If you have read more than one entry on this blog then you will know just how I feel about swimming. Or not. Because many days I don't even know how I feel about dragging myself back and forth over the same 25 yards over and over and over and over and over....
Some days I feel good and other days I just can't mentally get going. Other days I can't even make myself roll out of bed to get to the pool. Which is, I guess, similar to every other workout I do. Some days on the bike are work and others are great. Running is the same. I think that my biggest problem, not just with swimming mind you, is consistency. It's just that I suck worse at swimming than running and cycling, making mediocre or bad days worse. If I would get in the pool three days a week I could end most of my woes. Except one, sensory deprivation.
Having spent more than a few hours in psychology classes, I learned a LOT about sensory deprivation and it's effects on the brain. You couldn't pay me enough to get into an SD chamber because A) I don't trust people and could see some fucker locking me in there as a joke and B) I am claustrophobic. After a while floating in that warm saline bath in complete darkness and silence, your brain simply gets bored and starts thinking up shit that is nuttier than squirrel poo.
Swimming is as close to sensory deprivation as I dare get. I wear earplugs for health reasons and that reduces sound to next to nothing. I used to wear dark goggles, but bought clear lenses before I beat someone with a kick board. No matter how good of a swimmer I have been on my very best days, my brain does some strange shit after a few minutes in the water, usually looking for sharks (yup!) or making out weird (really weird) patterns in the reflections on the bottom of the pool or thinking I am going to drown or pass out or some other calamity. It also doesn't help that I am swimming in the early morning and my brain isn't fully functional after a nights sleep either.
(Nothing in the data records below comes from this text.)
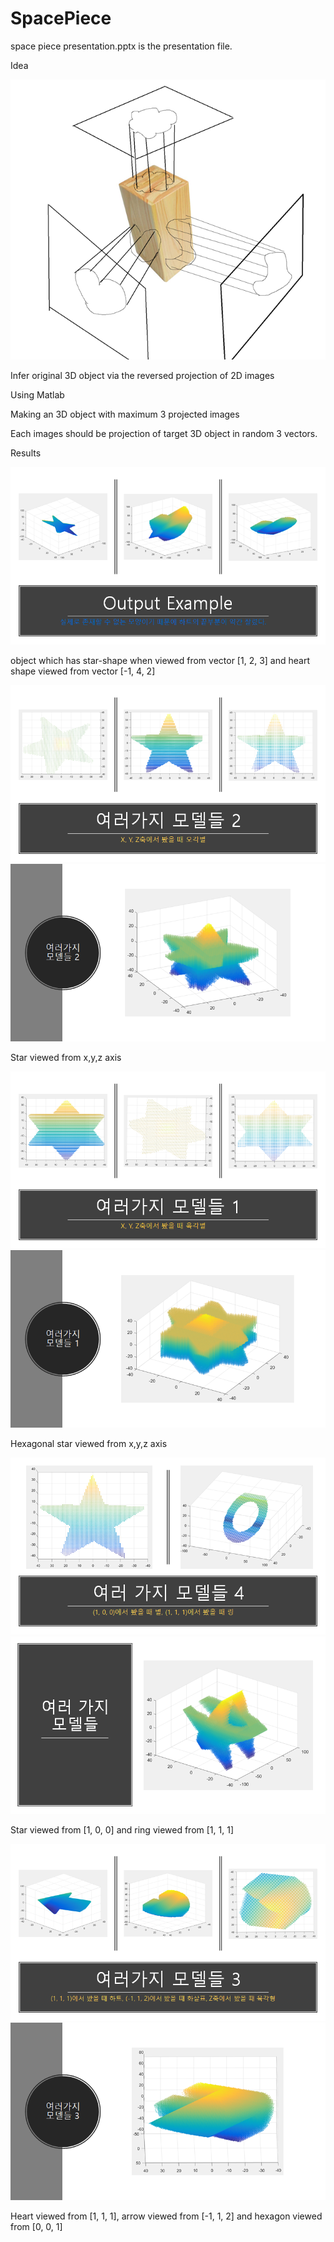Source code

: # SpacePiece


space piece presentation.pptx is the presentation file.

Idea

![a](./results/idea.png)

Infer original 3D object via the reversed projection of 2D images

Using Matlab
 


Making an 3D object with maximum 3 projected images

Each images should be projection of target 3D object in random 3 vectors.






Results

![a](./results/star,star,heart.png)

object which has star-shape when viewed from vector [1, 2, 3] and heart shape viewed from vector [-1, 4, 2]

![a](./results/5star1.png)
![a](./results/5star2.png)

Star viewed from x,y,z axis

![a](./results/6star1.png)
![a](./results/6star2.png)

Hexagonal star viewed from x,y,z axis

![a](./results/star,ring1.png)
![a](./results/star,ring2.png)

Star viewed from [1, 0, 0] and ring viewed from [1, 1, 1]


![a](./results/arrow,heart,hexagon1.png)
![a](./results/arrow,heart,hexagon2.png)

Heart viewed from [1, 1, 1], arrow viewed from [-1, 1, 2] and hexagon viewed from [0, 0, 1]



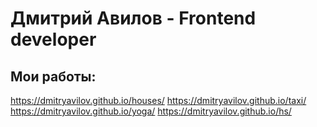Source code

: # Дмитрий Авилов - Frontend developer
## Мои работы:
https://dmitryavilov.github.io/houses/
https://dmitryavilov.github.io/taxi/
https://dmitryavilov.github.io/yoga/
https://dmitryavilov.github.io/hs/
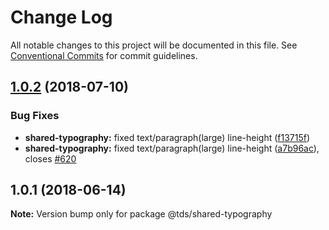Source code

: # Change Log

All notable changes to this project will be documented in this file.
See [Conventional Commits](https://conventionalcommits.org) for commit guidelines.

<a name="1.0.2"></a>
## [1.0.2](https://github.com/telus/tds-core/compare/@tds/shared-typography@1.0.1...@tds/shared-typography@1.0.2) (2018-07-10)


### Bug Fixes

* **shared-typography:** fixed text/paragraph(large) line-height ([f13715f](https://github.com/telus/tds-core/commit/f13715f))
* **shared-typography:** fixed text/paragraph(large) line-height ([a7b96ac](https://github.com/telus/tds-core/commit/a7b96ac)), closes [#620](https://github.com/telus/tds-core/issues/620)




<a name="1.0.1"></a>
## 1.0.1 (2018-06-14)




**Note:** Version bump only for package @tds/shared-typography
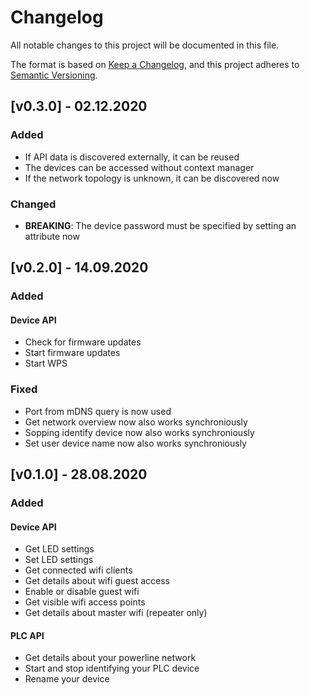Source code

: # Changelog

All notable changes to this project will be documented in this file.

The format is based on [Keep a Changelog](https://keepachangelog.com/en/1.0.0/), and this project adheres to [Semantic Versioning](https://semver.org/spec/v2.0.0.html).

## [v0.3.0] - 02.12.2020

### Added

- If API data is discovered externally, it can be reused
- The devices can be accessed without context manager
- If the network topology is unknown, it can be discovered now

### Changed

- **BREAKING**: The device password must be specified by setting an attribute now

## [v0.2.0] - 14.09.2020

### Added

#### Device API

- Check for firmware updates
- Start firmware updates
- Start WPS

### Fixed

- Port from mDNS query is now used
- Get network overview now also works synchroniously
- Sopping identify device now also works synchroniously
- Set user device name now also works synchroniously

## [v0.1.0] - 28.08.2020

### Added

#### Device API

- Get LED settings
- Set LED settings
- Get connected wifi clients
- Get details about wifi guest access
- Enable or disable guest wifi
- Get visible wifi access points
- Get details about master wifi (repeater only)

#### PLC API

- Get details about your powerline network
- Start and stop identifying your PLC device
- Rename your device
See what I used to think was self preservation (not able to adequately swim because of a fear of drowning) I think might, might just be more susceptible to SD than other people who genuinely enjoy the silence and peace of swimming. In addition to mental oddities, I just can't focus on anything. Any. Thing. Some days. I cannot keep count my laps. Seriously, any more than one and a half is a challenge.
Just the slight reduction in environmental sensory input I get when swimming, combined with "morning brain" is perhaps, just enough to send me into a mental tailspin. When this happens, I am getting better at recognizing that there is something wrong. I'll generally stop my workout and do drills with paddles and fins, or form drills. Stuff that forces me to focus on what I am doing. This way the morning isn't wasted. I am also going to try music more, once I figure out how to keep my earphones stuck in my head for more than a lap or two at a time.
I could also be full of shit about all of this.